- **REQUIRED WORK**: In the records below, find the line containing "- 2.2 CPUID.07H leaf功能" and the line containing "② EDX[3].PSE位："; please repeat exactly the lines from one to the other, both included, and nothing more.

BEGIN DATA EXCERPTS

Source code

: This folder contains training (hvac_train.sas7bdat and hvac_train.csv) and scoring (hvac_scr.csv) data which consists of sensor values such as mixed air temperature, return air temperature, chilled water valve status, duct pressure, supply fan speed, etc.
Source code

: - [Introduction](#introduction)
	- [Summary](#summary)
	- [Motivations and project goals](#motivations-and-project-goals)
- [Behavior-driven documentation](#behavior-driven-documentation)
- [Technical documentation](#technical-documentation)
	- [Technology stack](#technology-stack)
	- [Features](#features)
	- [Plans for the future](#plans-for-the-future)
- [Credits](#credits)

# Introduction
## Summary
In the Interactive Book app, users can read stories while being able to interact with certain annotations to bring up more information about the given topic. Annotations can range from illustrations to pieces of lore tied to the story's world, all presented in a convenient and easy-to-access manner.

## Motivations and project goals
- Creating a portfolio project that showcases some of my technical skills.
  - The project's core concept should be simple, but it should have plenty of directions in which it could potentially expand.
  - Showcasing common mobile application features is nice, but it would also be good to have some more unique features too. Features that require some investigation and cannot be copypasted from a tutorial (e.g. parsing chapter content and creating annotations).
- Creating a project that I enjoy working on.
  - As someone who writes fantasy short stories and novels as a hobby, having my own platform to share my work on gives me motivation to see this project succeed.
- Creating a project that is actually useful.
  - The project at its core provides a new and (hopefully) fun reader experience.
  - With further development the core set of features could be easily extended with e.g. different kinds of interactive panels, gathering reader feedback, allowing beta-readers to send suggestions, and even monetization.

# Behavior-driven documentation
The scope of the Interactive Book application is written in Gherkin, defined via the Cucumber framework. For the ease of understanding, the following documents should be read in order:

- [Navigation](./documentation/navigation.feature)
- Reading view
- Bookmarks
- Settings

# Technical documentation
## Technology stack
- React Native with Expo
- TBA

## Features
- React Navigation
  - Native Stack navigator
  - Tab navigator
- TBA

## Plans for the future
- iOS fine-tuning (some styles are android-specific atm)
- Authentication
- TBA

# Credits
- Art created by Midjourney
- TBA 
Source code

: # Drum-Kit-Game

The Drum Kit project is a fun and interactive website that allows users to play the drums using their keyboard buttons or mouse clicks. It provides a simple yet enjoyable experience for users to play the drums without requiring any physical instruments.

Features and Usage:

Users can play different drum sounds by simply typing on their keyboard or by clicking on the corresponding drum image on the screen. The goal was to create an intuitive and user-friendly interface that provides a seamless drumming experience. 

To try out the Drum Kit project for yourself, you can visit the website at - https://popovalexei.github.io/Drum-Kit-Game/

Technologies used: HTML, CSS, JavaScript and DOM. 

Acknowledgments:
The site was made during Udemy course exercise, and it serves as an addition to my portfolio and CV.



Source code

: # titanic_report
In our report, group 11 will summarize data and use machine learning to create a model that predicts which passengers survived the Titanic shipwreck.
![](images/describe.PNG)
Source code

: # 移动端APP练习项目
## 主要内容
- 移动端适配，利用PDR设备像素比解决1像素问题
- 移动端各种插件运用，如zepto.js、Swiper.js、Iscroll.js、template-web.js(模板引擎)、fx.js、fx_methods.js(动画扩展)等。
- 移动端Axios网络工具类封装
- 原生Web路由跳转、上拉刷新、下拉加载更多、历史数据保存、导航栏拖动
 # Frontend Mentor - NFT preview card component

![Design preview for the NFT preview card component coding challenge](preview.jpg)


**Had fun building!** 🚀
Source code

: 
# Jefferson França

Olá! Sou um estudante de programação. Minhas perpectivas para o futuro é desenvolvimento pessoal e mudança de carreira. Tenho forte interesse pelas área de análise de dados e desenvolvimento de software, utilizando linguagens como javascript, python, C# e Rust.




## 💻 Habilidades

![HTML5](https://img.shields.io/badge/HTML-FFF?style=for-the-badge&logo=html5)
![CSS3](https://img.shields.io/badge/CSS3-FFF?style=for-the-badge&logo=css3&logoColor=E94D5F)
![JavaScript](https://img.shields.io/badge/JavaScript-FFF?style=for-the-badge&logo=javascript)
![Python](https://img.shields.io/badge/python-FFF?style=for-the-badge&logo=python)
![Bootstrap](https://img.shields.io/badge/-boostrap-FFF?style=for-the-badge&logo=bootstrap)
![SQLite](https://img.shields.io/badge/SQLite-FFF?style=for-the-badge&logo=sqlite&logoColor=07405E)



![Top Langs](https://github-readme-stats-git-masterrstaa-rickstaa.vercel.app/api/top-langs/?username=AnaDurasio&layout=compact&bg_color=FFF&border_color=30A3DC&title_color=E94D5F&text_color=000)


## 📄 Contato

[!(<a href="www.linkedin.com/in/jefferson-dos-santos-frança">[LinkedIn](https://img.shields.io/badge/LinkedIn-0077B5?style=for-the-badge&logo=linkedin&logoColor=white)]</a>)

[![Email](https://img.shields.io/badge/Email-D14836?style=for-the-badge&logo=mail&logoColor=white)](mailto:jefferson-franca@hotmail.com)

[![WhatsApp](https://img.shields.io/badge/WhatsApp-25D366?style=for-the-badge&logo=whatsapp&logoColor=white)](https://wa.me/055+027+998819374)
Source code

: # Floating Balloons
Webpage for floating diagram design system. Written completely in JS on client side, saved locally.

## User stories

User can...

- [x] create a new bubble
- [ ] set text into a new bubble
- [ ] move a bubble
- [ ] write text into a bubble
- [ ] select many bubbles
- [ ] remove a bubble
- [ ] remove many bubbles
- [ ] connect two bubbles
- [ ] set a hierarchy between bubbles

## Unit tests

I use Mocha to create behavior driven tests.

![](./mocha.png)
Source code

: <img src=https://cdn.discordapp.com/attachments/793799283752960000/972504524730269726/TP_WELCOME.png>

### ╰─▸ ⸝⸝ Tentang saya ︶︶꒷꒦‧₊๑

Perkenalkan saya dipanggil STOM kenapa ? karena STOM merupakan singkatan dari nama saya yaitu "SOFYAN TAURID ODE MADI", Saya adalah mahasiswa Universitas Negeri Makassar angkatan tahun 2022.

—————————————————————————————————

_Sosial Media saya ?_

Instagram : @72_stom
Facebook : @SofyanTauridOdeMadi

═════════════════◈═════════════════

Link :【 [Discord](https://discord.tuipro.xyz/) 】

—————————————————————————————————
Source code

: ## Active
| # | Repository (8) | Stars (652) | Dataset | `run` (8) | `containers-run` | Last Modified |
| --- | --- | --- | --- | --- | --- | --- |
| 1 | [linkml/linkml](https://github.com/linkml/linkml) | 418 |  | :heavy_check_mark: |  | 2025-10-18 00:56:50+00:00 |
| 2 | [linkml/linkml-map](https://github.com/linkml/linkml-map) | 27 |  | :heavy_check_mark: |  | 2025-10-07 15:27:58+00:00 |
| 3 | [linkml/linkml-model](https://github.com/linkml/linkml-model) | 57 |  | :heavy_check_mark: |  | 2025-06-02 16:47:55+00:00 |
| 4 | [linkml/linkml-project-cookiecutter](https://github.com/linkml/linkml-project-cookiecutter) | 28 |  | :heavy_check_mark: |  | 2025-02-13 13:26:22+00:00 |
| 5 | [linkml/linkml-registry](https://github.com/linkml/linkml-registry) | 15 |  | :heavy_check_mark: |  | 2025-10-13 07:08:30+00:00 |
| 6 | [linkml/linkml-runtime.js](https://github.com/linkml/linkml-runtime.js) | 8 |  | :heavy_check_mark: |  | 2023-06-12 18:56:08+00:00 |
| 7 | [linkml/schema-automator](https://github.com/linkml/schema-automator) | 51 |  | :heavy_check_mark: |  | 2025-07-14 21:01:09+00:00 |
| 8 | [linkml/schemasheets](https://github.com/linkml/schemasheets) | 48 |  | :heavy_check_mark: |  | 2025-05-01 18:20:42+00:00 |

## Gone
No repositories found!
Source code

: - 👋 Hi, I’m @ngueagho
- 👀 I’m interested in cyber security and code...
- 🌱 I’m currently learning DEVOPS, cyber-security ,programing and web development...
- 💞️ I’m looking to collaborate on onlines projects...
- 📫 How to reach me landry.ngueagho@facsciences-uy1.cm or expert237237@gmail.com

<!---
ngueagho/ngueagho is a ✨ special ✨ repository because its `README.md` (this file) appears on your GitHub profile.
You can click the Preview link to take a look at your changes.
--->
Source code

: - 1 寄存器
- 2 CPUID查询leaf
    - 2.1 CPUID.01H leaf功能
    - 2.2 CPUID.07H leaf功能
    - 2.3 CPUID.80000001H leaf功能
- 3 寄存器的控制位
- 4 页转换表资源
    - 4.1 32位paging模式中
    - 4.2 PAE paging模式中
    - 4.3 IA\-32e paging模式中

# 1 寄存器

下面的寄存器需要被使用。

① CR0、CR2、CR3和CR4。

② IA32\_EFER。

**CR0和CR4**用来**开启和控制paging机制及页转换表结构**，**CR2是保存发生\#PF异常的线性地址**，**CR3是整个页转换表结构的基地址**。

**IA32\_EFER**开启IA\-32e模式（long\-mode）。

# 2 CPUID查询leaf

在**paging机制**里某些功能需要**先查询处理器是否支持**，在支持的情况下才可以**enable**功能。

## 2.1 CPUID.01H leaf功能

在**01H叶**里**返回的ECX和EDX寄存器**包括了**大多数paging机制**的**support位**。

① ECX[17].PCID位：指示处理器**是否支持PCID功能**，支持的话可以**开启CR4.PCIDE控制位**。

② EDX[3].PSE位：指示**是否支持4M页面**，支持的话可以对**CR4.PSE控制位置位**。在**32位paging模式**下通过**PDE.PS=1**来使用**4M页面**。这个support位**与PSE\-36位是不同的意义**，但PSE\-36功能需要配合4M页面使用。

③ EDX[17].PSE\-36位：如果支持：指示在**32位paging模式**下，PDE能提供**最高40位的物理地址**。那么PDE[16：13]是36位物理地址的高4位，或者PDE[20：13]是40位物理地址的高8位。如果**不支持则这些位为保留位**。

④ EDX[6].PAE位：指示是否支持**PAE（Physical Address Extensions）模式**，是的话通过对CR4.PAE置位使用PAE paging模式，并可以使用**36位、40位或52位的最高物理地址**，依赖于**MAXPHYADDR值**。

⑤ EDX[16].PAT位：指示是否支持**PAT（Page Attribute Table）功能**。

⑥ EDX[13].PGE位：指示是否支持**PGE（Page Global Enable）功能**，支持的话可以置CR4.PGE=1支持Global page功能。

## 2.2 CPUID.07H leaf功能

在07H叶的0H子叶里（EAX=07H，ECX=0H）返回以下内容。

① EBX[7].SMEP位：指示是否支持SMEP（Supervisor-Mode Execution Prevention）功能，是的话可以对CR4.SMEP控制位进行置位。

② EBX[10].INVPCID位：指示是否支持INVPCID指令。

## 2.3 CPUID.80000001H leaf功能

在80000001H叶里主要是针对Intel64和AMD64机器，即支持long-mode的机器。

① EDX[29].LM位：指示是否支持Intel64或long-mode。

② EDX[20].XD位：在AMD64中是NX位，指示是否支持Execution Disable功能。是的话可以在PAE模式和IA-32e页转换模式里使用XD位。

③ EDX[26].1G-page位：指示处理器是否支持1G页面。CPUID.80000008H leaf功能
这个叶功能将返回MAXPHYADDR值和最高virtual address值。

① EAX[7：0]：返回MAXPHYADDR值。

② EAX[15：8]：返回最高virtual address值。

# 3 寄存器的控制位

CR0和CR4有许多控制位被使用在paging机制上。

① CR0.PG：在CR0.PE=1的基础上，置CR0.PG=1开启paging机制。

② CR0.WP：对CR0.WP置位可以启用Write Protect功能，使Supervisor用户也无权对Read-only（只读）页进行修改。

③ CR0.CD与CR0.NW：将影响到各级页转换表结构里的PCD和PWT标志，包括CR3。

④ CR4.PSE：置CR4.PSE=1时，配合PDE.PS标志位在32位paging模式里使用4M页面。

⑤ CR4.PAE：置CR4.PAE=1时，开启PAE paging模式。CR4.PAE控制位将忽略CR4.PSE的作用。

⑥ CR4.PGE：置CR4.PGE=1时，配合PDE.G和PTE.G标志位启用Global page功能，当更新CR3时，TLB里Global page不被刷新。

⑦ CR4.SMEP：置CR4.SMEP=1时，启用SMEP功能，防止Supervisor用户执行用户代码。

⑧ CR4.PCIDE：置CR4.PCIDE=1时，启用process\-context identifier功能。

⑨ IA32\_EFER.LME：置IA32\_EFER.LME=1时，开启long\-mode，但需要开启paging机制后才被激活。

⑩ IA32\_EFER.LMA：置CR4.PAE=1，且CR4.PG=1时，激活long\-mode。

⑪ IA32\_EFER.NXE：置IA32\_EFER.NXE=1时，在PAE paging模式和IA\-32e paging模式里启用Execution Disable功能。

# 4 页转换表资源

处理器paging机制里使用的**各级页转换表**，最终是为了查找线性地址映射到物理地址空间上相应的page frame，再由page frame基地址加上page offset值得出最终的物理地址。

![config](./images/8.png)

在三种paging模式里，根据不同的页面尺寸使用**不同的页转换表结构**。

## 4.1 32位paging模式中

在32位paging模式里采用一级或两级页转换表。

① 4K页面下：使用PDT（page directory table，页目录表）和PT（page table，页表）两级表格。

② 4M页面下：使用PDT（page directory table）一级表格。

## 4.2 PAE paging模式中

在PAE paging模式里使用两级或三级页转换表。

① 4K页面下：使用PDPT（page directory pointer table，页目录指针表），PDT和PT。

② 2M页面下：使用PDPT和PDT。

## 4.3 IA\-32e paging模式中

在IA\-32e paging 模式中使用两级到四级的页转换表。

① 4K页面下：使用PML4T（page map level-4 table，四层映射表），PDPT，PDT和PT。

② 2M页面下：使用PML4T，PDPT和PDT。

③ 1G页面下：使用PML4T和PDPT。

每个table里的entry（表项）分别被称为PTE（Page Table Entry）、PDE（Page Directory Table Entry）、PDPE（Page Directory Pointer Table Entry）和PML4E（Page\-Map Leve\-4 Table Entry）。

END DATA EXCERPTS

- **YOUR SOLUTION**:
    - 2.2 CPUID.07H leaf功能
    - 2.3 CPUID.80000001H leaf功能
- 3 寄存器的控制位
- 4 页转换表资源
    - 4.1 32位paging模式中
    - 4.2 PAE paging模式中
    - 4.3 IA\-32e paging模式中

# 1 寄存器

下面的寄存器需要被使用。

① CR0、CR2、CR3和CR4。

② IA32\_EFER。

**CR0和CR4**用来**开启和控制paging机制及页转换表结构**，**CR2是保存发生\#PF异常的线性地址**，**CR3是整个页转换表结构的基地址**。

**IA32\_EFER**开启IA\-32e模式（long\-mode）。

# 2 CPUID查询leaf

在**paging机制**里某些功能需要**先查询处理器是否支持**，在支持的情况下才可以**enable**功能。

## 2.1 CPUID.01H leaf功能

在**01H叶**里**返回的ECX和EDX寄存器**包括了**大多数paging机制**的**support位**。

① ECX[17].PCID位：指示处理器**是否支持PCID功能**，支持的话可以**开启CR4.PCIDE控制位**。

② EDX[3].PSE位：指示**是否支持4M页面**，支持的话可以对**CR4.PSE控制位置位**。在**32位paging模式**下通过**PDE.PS=1**来使用**4M页面**。这个support位**与PSE\-36位是不同的意义**，但PSE\-36功能需要配合4M页面使用。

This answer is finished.